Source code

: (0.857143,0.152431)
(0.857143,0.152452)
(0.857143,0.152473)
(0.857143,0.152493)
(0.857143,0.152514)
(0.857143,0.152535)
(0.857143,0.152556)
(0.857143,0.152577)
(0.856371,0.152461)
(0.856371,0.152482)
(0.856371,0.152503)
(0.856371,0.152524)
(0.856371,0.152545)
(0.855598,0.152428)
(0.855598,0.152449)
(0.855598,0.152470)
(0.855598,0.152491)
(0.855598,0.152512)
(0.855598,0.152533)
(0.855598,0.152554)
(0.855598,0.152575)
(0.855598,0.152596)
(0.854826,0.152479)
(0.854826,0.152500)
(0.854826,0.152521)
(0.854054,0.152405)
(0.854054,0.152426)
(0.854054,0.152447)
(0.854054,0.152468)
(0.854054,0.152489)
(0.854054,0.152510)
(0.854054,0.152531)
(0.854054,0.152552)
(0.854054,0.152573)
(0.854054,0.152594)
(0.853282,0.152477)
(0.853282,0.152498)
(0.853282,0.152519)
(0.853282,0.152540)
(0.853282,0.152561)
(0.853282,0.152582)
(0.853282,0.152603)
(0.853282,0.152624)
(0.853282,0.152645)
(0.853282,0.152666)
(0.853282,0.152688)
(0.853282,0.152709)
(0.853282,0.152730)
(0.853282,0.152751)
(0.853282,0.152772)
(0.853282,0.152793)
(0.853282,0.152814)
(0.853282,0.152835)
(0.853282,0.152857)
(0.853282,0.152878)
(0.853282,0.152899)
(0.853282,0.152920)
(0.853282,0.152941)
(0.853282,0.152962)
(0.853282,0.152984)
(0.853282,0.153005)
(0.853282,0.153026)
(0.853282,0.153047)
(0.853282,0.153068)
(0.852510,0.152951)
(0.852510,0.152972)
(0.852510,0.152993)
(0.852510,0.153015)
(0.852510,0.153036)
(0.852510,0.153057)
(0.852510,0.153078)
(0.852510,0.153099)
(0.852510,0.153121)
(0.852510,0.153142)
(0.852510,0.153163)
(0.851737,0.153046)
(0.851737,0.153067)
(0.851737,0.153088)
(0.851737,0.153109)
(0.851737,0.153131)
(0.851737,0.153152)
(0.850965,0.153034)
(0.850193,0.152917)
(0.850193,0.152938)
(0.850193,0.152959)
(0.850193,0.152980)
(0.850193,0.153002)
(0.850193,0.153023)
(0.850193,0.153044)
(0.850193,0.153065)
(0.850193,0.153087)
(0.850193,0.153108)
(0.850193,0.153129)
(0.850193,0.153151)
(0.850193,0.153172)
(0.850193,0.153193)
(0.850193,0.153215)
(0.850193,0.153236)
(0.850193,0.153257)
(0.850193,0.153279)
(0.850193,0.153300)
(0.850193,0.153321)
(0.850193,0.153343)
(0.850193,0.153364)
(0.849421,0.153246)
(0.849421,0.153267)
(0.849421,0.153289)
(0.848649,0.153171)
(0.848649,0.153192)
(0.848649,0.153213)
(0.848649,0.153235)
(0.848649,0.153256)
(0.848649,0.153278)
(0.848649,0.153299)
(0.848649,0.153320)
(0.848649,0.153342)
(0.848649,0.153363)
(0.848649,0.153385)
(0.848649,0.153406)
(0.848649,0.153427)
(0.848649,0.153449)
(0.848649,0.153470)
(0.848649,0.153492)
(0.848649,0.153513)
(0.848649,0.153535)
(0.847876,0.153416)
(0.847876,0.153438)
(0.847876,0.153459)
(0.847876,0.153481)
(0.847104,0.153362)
——
## Work required
Repeat the records above exactly, from the first line to the last.

## Result of the task
Source code

: (0.857143,0.152431)
(0.857143,0.152452)
(0.857143,0.152473)
(0.857143,0.152493)
(0.857143,0.152514)
(0.857143,0.152535)
(0.857143,0.152556)
(0.857143,0.152577)
(0.856371,0.152461)
(0.856371,0.152482)
(0.856371,0.152503)
(0.856371,0.152524)
(0.856371,0.152545)
(0.855598,0.152428)
(0.855598,0.152449)
(0.855598,0.152470)
(0.855598,0.152491)
(0.855598,0.152512)
(0.855598,0.152533)
(0.855598,0.152554)
(0.855598,0.152575)
(0.855598,0.152596)
(0.854826,0.152479)
(0.854826,0.152500)
(0.854826,0.152521)
(0.854054,0.152405)
(0.854054,0.152426)
(0.854054,0.152447)
(0.854054,0.152468)
(0.854054,0.152489)
(0.854054,0.152510)
(0.854054,0.152531)
(0.854054,0.152552)
(0.854054,0.152573)
(0.854054,0.152594)
(0.853282,0.152477)
(0.853282,0.152498)
(0.853282,0.152519)
(0.853282,0.152540)
(0.853282,0.152561)
(0.853282,0.152582)
(0.853282,0.152603)
(0.853282,0.152624)
(0.853282,0.152645)
(0.853282,0.152666)
(0.853282,0.152688)
(0.853282,0.152709)
(0.853282,0.152730)
(0.853282,0.152751)
(0.853282,0.152772)
(0.853282,0.152793)
(0.853282,0.152814)
(0.853282,0.152835)
(0.853282,0.152857)
(0.853282,0.152878)
(0.853282,0.152899)
(0.853282,0.152920)
(0.853282,0.152941)
(0.853282,0.152962)
(0.853282,0.152984)
(0.853282,0.153005)
(0.853282,0.153026)
(0.853282,0.153047)
(0.853282,0.153068)
(0.852510,0.152951)
(0.852510,0.152972)
(0.852510,0.152993)
(0.852510,0.153015)
(0.852510,0.153036)
(0.852510,0.153057)
(0.852510,0.153078)
(0.852510,0.153099)
(0.852510,0.153121)
(0.852510,0.153142)
(0.852510,0.153163)
(0.851737,0.153046)
(0.851737,0.153067)
(0.851737,0.153088)
(0.851737,0.153109)
(0.851737,0.153131)
(0.851737,0.153152)
(0.850965,0.153034)
(0.850193,0.152917)
(0.850193,0.152938)
(0.850193,0.152959)
(0.850193,0.152980)
(0.850193,0.153002)
(0.850193,0.153023)
(0.850193,0.153044)
(0.850193,0.153065)
(0.850193,0.153087)
(0.850193,0.153108)
(0.850193,0.153129)
(0.850193,0.153151)
(0.850193,0.153172)
(0.850193,0.153193)
(0.850193,0.153215)
(0.850193,0.153236)
(0.850193,0.153257)
(0.850193,0.153279)
(0.850193,0.153300)
(0.850193,0.153321)
(0.850193,0.153343)
(0.850193,0.153364)
(0.849421,0.153246)
(0.849421,0.153267)
(0.849421,0.153289)
(0.848649,0.153171)
(0.848649,0.153192)
(0.848649,0.153213)
(0.848649,0.153235)
(0.848649,0.153256)
(0.848649,0.153278)
(0.848649,0.153299)
(0.848649,0.153320)
(0.848649,0.153342)
(0.848649,0.153363)
(0.848649,0.153385)
(0.848649,0.153406)
(0.848649,0.153427)
(0.848649,0.153449)
(0.848649,0.153470)
(0.848649,0.153492)
(0.848649,0.153513)
(0.848649,0.153535)
(0.847876,0.153416)
(0.847876,0.153438)
(0.847876,0.153459)
(0.847876,0.153481)
(0.847104,0.153362)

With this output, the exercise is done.